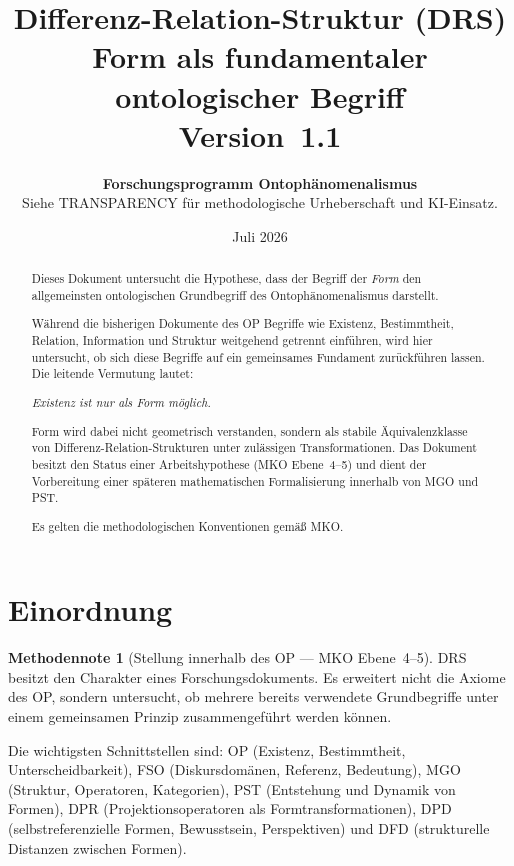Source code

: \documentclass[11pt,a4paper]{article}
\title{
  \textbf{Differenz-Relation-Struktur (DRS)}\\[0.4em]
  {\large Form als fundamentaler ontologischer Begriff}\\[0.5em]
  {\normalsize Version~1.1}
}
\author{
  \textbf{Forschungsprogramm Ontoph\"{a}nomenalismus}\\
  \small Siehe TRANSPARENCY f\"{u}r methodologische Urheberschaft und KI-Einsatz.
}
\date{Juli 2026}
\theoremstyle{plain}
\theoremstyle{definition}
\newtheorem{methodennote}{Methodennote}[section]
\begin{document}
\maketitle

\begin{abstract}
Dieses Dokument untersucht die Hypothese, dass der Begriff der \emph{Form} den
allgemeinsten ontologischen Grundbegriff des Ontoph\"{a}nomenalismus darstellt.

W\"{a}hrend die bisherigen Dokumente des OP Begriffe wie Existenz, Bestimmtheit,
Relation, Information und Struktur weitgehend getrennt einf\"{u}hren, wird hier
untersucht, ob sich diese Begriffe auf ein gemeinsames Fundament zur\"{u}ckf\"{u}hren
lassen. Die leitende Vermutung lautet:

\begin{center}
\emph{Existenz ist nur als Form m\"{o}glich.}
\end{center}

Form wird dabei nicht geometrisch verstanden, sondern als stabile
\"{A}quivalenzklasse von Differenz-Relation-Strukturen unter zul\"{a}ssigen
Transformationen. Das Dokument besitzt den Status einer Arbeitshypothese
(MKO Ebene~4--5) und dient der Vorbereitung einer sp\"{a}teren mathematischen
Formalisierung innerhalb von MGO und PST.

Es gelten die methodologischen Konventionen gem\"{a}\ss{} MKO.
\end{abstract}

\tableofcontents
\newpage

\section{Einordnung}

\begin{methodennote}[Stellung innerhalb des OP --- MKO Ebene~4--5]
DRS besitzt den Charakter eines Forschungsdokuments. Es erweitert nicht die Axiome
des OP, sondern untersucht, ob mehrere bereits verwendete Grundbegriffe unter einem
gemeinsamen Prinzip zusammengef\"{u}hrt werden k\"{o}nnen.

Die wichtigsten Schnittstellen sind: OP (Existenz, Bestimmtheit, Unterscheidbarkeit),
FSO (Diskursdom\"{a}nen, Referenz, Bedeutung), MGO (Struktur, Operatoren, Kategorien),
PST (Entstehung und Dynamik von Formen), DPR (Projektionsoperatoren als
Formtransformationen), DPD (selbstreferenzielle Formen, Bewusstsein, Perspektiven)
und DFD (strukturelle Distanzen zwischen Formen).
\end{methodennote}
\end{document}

### Description of the task
Output all the material above exactly once more, leaving every picture out.

### Response to this exercise
Source code

: \documentclass[11pt,a4paper]{article}
\title{
  \textbf{Differenz-Relation-Struktur (DRS)}\\[0.4em]
  {\large Form als fundamentaler ontologischer Begriff}\\[0.5em]
  {\normalsize Version~1.1}
}
\author{
  \textbf{Forschungsprogramm Ontoph\"{a}nomenalismus}\\
  \small Siehe TRANSPARENCY f\"{u}r methodologische Urheberschaft und KI-Einsatz.
}
\date{Juli 2026}
\theoremstyle{plain}
\theoremstyle{definition}
\newtheorem{methodennote}{Methodennote}[section]
\begin{document}
\maketitle

\begin{abstract}
Dieses Dokument untersucht die Hypothese, dass der Begriff der \emph{Form} den
allgemeinsten ontologischen Grundbegriff des Ontoph\"{a}nomenalismus darstellt.

W\"{a}hrend die bisherigen Dokumente des OP Begriffe wie Existenz, Bestimmtheit,
Relation, Information und Struktur weitgehend getrennt einf\"{u}hren, wird hier
untersucht, ob sich diese Begriffe auf ein gemeinsames Fundament zur\"{u}ckf\"{u}hren
lassen. Die leitende Vermutung lautet:

\begin{center}
\emph{Existenz ist nur als Form m\"{o}glich.}
\end{center}

Form wird dabei nicht geometrisch verstanden, sondern als stabile
\"{A}quivalenzklasse von Differenz-Relation-Strukturen unter zul\"{a}ssigen
Transformationen. Das Dokument besitzt den Status einer Arbeitshypothese
(MKO Ebene~4--5) und dient der Vorbereitung einer sp\"{a}teren mathematischen
Formalisierung innerhalb von MGO und PST.

Es gelten die methodologischen Konventionen gem\"{a}\ss{} MKO.
\end{abstract}

\tableofcontents
\newpage

\section{Einordnung}

\begin{methodennote}[Stellung innerhalb des OP --- MKO Ebene~4--5]
DRS besitzt den Charakter eines Forschungsdokuments. Es erweitert nicht die Axiome
des OP, sondern untersucht, ob mehrere bereits verwendete Grundbegriffe unter einem
gemeinsamen Prinzip zusammengef\"{u}hrt werden k\"{o}nnen.

Die wichtigsten Schnittstellen sind: OP (Existenz, Bestimmtheit, Unterscheidbarkeit),
FSO (Diskursdom\"{a}nen, Referenz, Bedeutung), MGO (Struktur, Operatoren, Kategorien),
PST (Entstehung und Dynamik von Formen), DPR (Projektionsoperatoren als
Formtransformationen), DPD (selbstreferenzielle Formen, Bewusstsein, Perspektiven)
und DFD (strukturelle Distanzen zwischen Formen).
\end{methodennote}
\end{document}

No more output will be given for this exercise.